EXERCISE DETAILS: For this exercise, copy the records below exactly and exclude every image.

MATERIAL SUPPLIED:
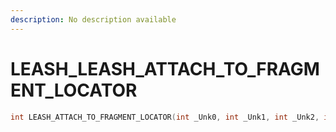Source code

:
 ```yaml
---
description: No description available 
---
```


# LEASH\_LEASH_ATTACH_TO_FRAGMENT_LOCATOR

```cpp
int LEASH_ATTACH_TO_FRAGMENT_LOCATOR(int _Unk0, int _Unk1, int _Unk2, int _Unk3, int _Unk4, int _Unk5, int _Unk6, int _Unk7, int _Unk8, int _Unk9, int _Unk10);
```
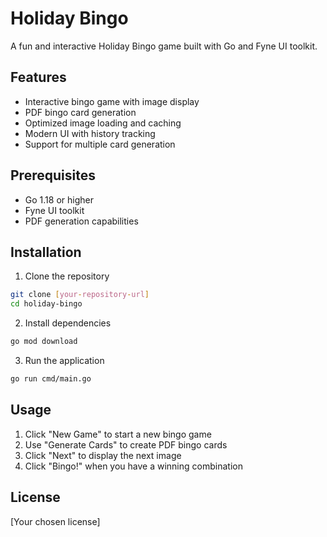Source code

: # Holiday Bingo

A fun and interactive Holiday Bingo game built with Go and Fyne UI toolkit.

## Features

- Interactive bingo game with image display
- PDF bingo card generation
- Optimized image loading and caching
- Modern UI with history tracking
- Support for multiple card generation

## Prerequisites

- Go 1.18 or higher
- Fyne UI toolkit
- PDF generation capabilities

## Installation

1. Clone the repository
```bash
git clone [your-repository-url]
cd holiday-bingo
```

2. Install dependencies
```bash
go mod download
```

3. Run the application
```bash
go run cmd/main.go
```

## Usage

1. Click "New Game" to start a new bingo game
2. Use "Generate Cards" to create PDF bingo cards
3. Click "Next" to display the next image
4. Click "Bingo!" when you have a winning combination

## License

[Your chosen license]
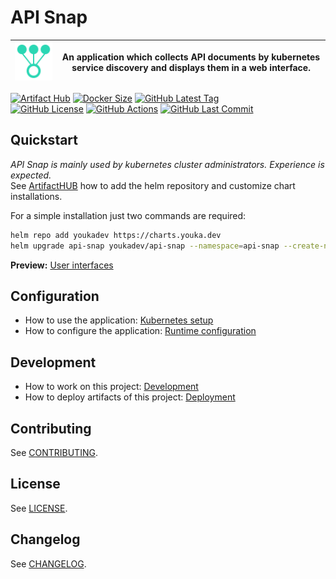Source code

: # API Snap

| ![Logo](docs/logo.svg) | An application which collects API documents by kubernetes service discovery and displays them in a web interface. |
|---|---|

[![Artifact Hub](https://img.shields.io/endpoint?url=https://artifacthub.io/badge/repository/youkadev)](https://artifacthub.io/packages/helm/youkadev/api-snap/)
[![Docker Size](https://badgen.net/docker/size/youkadev/api-snap?icon=docker&label=Docker%20Size&color=blue)](https://hub.docker.com/r/youkadev/api-snap)
[![GitHub Latest Tag](https://badgen.net/github/tag/youka/api-snap?icon=github&label=Latest%20Tag&color=black)](https://github.com/Youka/api-snap/tags)  
[![GitHub License](https://badgen.net/github/license/micromatch/micromatch?icon=github&label=License&color=green)](./LICENSE)
[![GitHub Actions](https://github.com/youka/api-snap/actions/workflows/main.yml/badge.svg)](https://github.com/Youka/api-snap/actions)
[![GitHub Last Commit](https://badgen.net/github/last-commit/youka/api-snap?icon=github&label=Last%20Commit)](https://github.com/Youka/api-snap/commits)

## Quickstart
_API Snap is mainly used by kubernetes cluster administrators. Experience is expected._  
See [ArtifactHUB](https://artifacthub.io/packages/helm/youkadev/api-snap/) how to add the helm repository and customize chart installations.

For a simple installation just two commands are required:
```sh
helm repo add youkadev https://charts.youka.dev
helm upgrade api-snap youkadev/api-snap --namespace=api-snap --create-namespace --install --atomic
```

**Preview:** [User interfaces](./docs/user_interfaces.md)

## Configuration
* How to use the application: [Kubernetes setup](./docs/kubernetes_setup.md)
* How to configure the application: [Runtime configuration](./docs/runtime_configuration.md)

## Development
* How to work on this project: [Development](./docs/development.md)
* How to deploy artifacts of this project: [Deployment](./docs/deployment.md)

## Contributing
See [CONTRIBUTING](./CONTRIBUTING.md).

## License
See [LICENSE](./LICENSE).

## Changelog
See [CHANGELOG](./CHANGELOG.md).
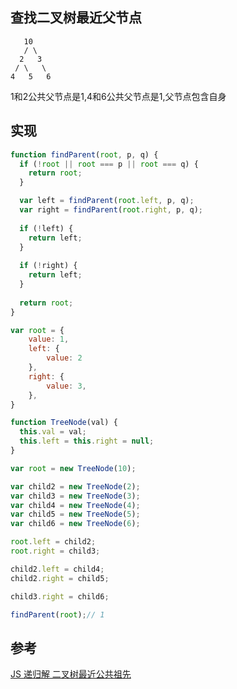 ## 查找二叉树最近父节点
```
   10
   / \
  2   3
 / \   \
4   5   6
```

1和2公共父节点是1,4和6公共父节点是1,父节点包含自身

## 实现
```js
function findParent(root, p, q) {
  if (!root || root === p || root === q) {
    return root;
  }

  var left = findParent(root.left, p, q);
  var right = findParent(root.right, p, q);
  
  if (!left) {
    return left;
  }
  
  if (!right) {
    return left;
  }
  
  return root;
}

var root = {
    value: 1,
    left: {
        value: 2
    },
    right: {
        value: 3,
    },
}

function TreeNode(val) {
  this.val = val;
  this.left = this.right = null;
}

var root = new TreeNode(10);

var child2 = new TreeNode(2);
var child3 = new TreeNode(3);
var child4 = new TreeNode(4);
var child5 = new TreeNode(5);
var child6 = new TreeNode(6);

root.left = child2;
root.right = child3;

child2.left = child4;
child2.right = child5;

child3.right = child6;

findParent(root);// 1
```

## 参考
[JS 递归解 二叉树最近公共祖先](https://leetcode-cn.com/problems/lowest-common-ancestor-of-a-binary-tree/solution/js-di-gui-jie-er-cha-shu-zui-jin-gong-gong-zu-xian/)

RESPONSE:
Source code

:
 ```yaml
---
description: No description available 
---
```


# LEASH\_LEASH_ATTACH_TO_FRAGMENT_LOCATOR

```cpp
int LEASH_ATTACH_TO_FRAGMENT_LOCATOR(int _Unk0, int _Unk1, int _Unk2, int _Unk3, int _Unk4, int _Unk5, int _Unk6, int _Unk7, int _Unk8, int _Unk9, int _Unk10);
```
Source code

: # Holiday Bingo

A fun and interactive Holiday Bingo game built with Go and Fyne UI toolkit.

## Features

- Interactive bingo game with image display
- PDF bingo card generation
- Optimized image loading and caching
- Modern UI with history tracking
- Support for multiple card generation

## Prerequisites

- Go 1.18 or higher
- Fyne UI toolkit
- PDF generation capabilities

## Installation

1. Clone the repository
```bash
git clone [your-repository-url]
cd holiday-bingo
```

2. Install dependencies
```bash
go mod download
```

3. Run the application
```bash
go run cmd/main.go
```

## Usage

1. Click "New Game" to start a new bingo game
2. Use "Generate Cards" to create PDF bingo cards
3. Click "Next" to display the next image
4. Click "Bingo!" when you have a winning combination

## License

[Your chosen license]
Source code

: # API Snap

| ![Logo](docs/logo.svg) | An application which collects API documents by kubernetes service discovery and displays them in a web interface. |
|---|---|

[![Artifact Hub](https://img.shields.io/endpoint?url=https://artifacthub.io/badge/repository/youkadev)](https://artifacthub.io/packages/helm/youkadev/api-snap/)
[![Docker Size](https://badgen.net/docker/size/youkadev/api-snap?icon=docker&label=Docker%20Size&color=blue)](https://hub.docker.com/r/youkadev/api-snap)
[![GitHub Latest Tag](https://badgen.net/github/tag/youka/api-snap?icon=github&label=Latest%20Tag&color=black)](https://github.com/Youka/api-snap/tags)  
[![GitHub License](https://badgen.net/github/license/micromatch/micromatch?icon=github&label=License&color=green)](./LICENSE)
[![GitHub Actions](https://github.com/youka/api-snap/actions/workflows/main.yml/badge.svg)](https://github.com/Youka/api-snap/actions)
[![GitHub Last Commit](https://badgen.net/github/last-commit/youka/api-snap?icon=github&label=Last%20Commit)](https://github.com/Youka/api-snap/commits)

## Quickstart
_API Snap is mainly used by kubernetes cluster administrators. Experience is expected._  
See [ArtifactHUB](https://artifacthub.io/packages/helm/youkadev/api-snap/) how to add the helm repository and customize chart installations.

For a simple installation just two commands are required:
```sh
helm repo add youkadev https://charts.youka.dev
helm upgrade api-snap youkadev/api-snap --namespace=api-snap --create-namespace --install --atomic
```

**Preview:** [User interfaces](./docs/user_interfaces.md)

## Configuration
* How to use the application: [Kubernetes setup](./docs/kubernetes_setup.md)
* How to configure the application: [Runtime configuration](./docs/runtime_configuration.md)

## Development
* How to work on this project: [Development](./docs/development.md)
* How to deploy artifacts of this project: [Deployment](./docs/deployment.md)

## Contributing
See [CONTRIBUTING](./CONTRIBUTING.md).

## License
See [LICENSE](./LICENSE).

## Changelog
See [CHANGELOG](./CHANGELOG.md).
 ## 查找二叉树最近父节点
```
   10
   / \
  2   3
 / \   \
4   5   6
```

1和2公共父节点是1,4和6公共父节点是1,父节点包含自身

## 实现
```js
function findParent(root, p, q) {
  if (!root || root === p || root === q) {
    return root;
  }

  var left = findParent(root.left, p, q);
  var right = findParent(root.right, p, q);
  
  if (!left) {
    return left;
  }
  
  if (!right) {
    return left;
  }
  
  return root;
}

var root = {
    value: 1,
    left: {
        value: 2
    },
    right: {
        value: 3,
    },
}

function TreeNode(val) {
  this.val = val;
  this.left = this.right = null;
}

var root = new TreeNode(10);

var child2 = new TreeNode(2);
var child3 = new TreeNode(3);
var child4 = new TreeNode(4);
var child5 = new TreeNode(5);
var child6 = new TreeNode(6);

root.left = child2;
root.right = child3;

child2.left = child4;
child2.right = child5;

child3.right = child6;

findParent(root);// 1
```

## 参考
[JS 递归解 二叉树最近公共祖先](https://leetcode-cn.com/problems/lowest-common-ancestor-of-a-binary-tree/solution/js-di-gui-jie-er-cha-shu-zui-jin-gong-gong-zu-xian/)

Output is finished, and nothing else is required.